You do realize that the discussion was not about a standard feature, but
a GCC extension, right?

> [...] makes no difference between non-subobjects and
> subobjects. It just says
>
> "Each brace-enclosed initializer list has an associated current object. When
> no designations are present, subobjects of the current object are
> initialized in order according to the type of the current object [...]"


Um... It says "subobjects" right there, and doesn't mention
non-subobjects. Is that not a difference?

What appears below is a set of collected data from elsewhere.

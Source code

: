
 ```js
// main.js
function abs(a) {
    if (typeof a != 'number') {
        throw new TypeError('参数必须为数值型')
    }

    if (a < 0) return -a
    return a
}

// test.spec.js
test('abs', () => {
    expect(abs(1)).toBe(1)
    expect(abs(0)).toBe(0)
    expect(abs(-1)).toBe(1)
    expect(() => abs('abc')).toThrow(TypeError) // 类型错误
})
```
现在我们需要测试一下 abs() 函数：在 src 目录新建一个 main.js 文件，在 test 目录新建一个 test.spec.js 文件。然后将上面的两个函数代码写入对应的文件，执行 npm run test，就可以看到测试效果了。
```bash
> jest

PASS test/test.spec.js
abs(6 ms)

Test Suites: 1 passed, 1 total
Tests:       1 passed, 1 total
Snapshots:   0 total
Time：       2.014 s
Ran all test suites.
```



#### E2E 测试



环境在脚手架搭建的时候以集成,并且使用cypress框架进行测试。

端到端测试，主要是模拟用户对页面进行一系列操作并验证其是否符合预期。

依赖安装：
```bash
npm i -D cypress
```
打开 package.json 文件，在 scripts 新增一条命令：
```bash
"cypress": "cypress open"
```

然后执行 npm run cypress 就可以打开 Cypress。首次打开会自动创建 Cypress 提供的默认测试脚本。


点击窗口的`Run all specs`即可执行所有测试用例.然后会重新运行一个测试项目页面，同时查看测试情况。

> "If an array of unknown size is initialized, its size is determined by the
> largest indexed element with an explicit initializer. At the end of its
> initializer list, the array no longer has incomplete type."
>
> I think this states that the FAM's size is correctly determined by that
> procedure.


Does it? What is the type of the FAM before and after the initializer?

>>> This does not
>>> have to do anything with sizeof.

>>
>> Other than the fact that sizeof is supposed to report the size of the
>> object.

>
> It can't report the size of objects, because that is only known at runtime.
> It therefor only reports "from the type of the operand.".


Right. But does that mean that an object declared using the GCC
extension is bigger than its type, or does it mean that the declared
object is the size of its type but is a subobject of a bigger, unnamed
object that the compiler allocates to accommodate for the initialized
FAM? The documentation is not completely clear on that, and of course
C99 is silent on the matter.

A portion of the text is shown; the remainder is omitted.